### TRY IT
Could you please return each line of the data that has the word "logical"?
[Start of section]
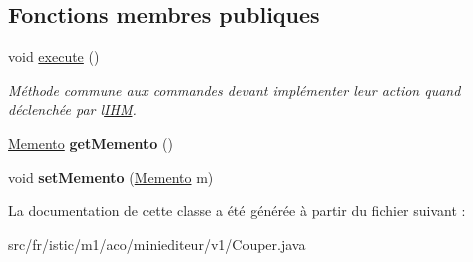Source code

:\subsection*{Fonctions membres publiques}
\begin{DoxyCompactItemize}
\item 
\mbox{\label{classfr_1_1istic_1_1m1_1_1aco_1_1miniediteur_1_1v1_1_1Couper_aa646ea059793eb7db2066175369cbdae}} 
void \hyperlink{classfr_1_1istic_1_1m1_1_1aco_1_1miniediteur_1_1v1_1_1Couper_aa646ea059793eb7db2066175369cbdae}{execute} ()
\begin{DoxyCompactList}\small\item\em Méthode commune aux commandes devant implémenter leur action quand déclenchée par l\textquotesingle{}\hyperlink{interfacefr_1_1istic_1_1m1_1_1aco_1_1miniediteur_1_1v1_1_1IHM}{I\+HM}. \end{DoxyCompactList}\item 
\mbox{\label{classfr_1_1istic_1_1m1_1_1aco_1_1miniediteur_1_1v1_1_1Couper_aa4f63cd2eb49ae3b96f175989d93c338}} 
\hyperlink{interfacefr_1_1istic_1_1m1_1_1aco_1_1miniediteur_1_1v1_1_1Memento}{Memento} {\bfseries get\+Memento} ()
\item 
\mbox{\label{classfr_1_1istic_1_1m1_1_1aco_1_1miniediteur_1_1v1_1_1Couper_a36f0578188f4526c624565c9afa4abc8}} 
void {\bfseries set\+Memento} (\hyperlink{interfacefr_1_1istic_1_1m1_1_1aco_1_1miniediteur_1_1v1_1_1Memento}{Memento} m)
\end{DoxyCompactItemize}


La documentation de cette classe a été générée à partir du fichier suivant \+:\begin{DoxyCompactItemize}
\item 
src/fr/istic/m1/aco/miniediteur/v1/Couper.\+java\end{DoxyCompactItemize}
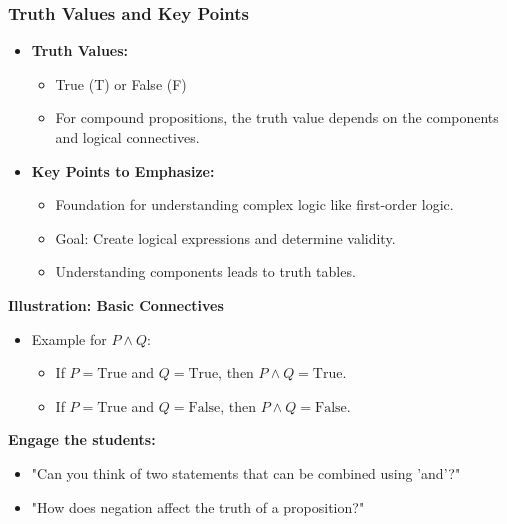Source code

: \documentclass[aspectratio=169]{beamer}
\begin{document}
\begin{frame}[fragile]
    \frametitle{Truth Values and Key Points}
    
    \begin{itemize}
        \item \textbf{Truth Values:}
            \begin{itemize}
                \item True (T) or False (F)
                \item For compound propositions, the truth value depends on the components and logical connectives.
            \end{itemize}
        
        \item \textbf{Key Points to Emphasize:}
            \begin{itemize}
                \item Foundation for understanding complex logic like first-order logic.
                \item Goal: Create logical expressions and determine validity.
                \item Understanding components leads to truth tables.
            \end{itemize}
    \end{itemize}
    
    \textbf{Illustration: Basic Connectives}
    \begin{itemize}
        \item Example for \( P \land Q \):
            \begin{itemize}
                \item If \( P = \text{True} \) and \( Q = \text{True} \), then \( P \land Q = \text{True} \).
                \item If \( P = \text{True} \) and \( Q = \text{False} \), then \( P \land Q = \text{False} \).
            \end{itemize}
    \end{itemize}
    
    \textbf{Engage the students:} 
    \begin{itemize}
        \item "Can you think of two statements that can be combined using 'and'?"
        \item "How does negation affect the truth of a proposition?"
    \end{itemize}
\end{frame}
\end{document}
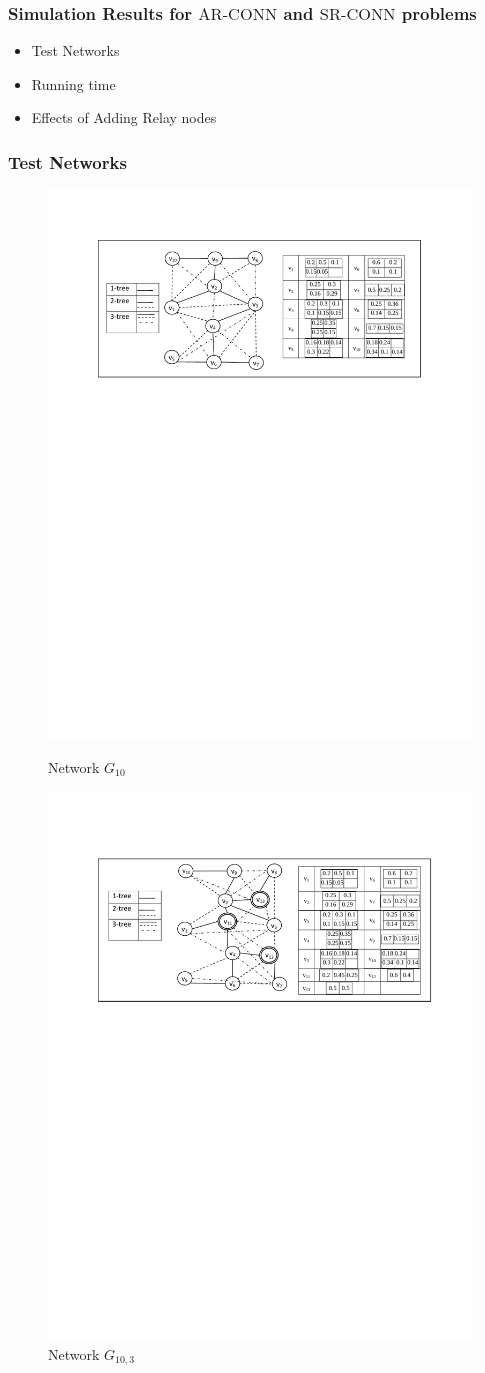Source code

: \documentclass{beamer}
\newcommand{\ARCONN}   { {\mathrm {AR\mbox{-}CONN}} }
\newcommand{\SRCONN}   { {\mathrm {SR\mbox{-}CONN}} }
\begin{document}
\begin{frame}
\frametitle{Simulation Results for $\ARCONN$ and $\SRCONN$ problems}
\begin{itemize}
\item Test Networks
\item Running time
\item Effects of Adding Relay nodes
\end{itemize}
\end{frame}

\begin{frame}
\frametitle{Test Networks}
\vspace{-0.5em}
\begin{figure}[!htb]
\begin{minipage}{.8\linewidth}
\includegraphics[width=4 in, height=1.2 in]{NetworkI_paper.pdf}
\caption{Network $G_{10}$}
\label{fig:netI1}
\end{minipage}
\begin{minipage}{.8\linewidth}
\includegraphics[width=4 in, height=1.2 in]{NetworkI_paper_Relay.pdf}
\vspace{-0.7 cm}
\caption{Network $G_{10,3}$}
\label{fig:netIR}
\end{minipage}
\end{figure}

\end{frame}
\end{document}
[End of section]
### WRITTEN ANSWER
                \item For compound propositions, the truth value depends on the components and logical connectives.
                \item Goal: Create logical expressions and determine validity.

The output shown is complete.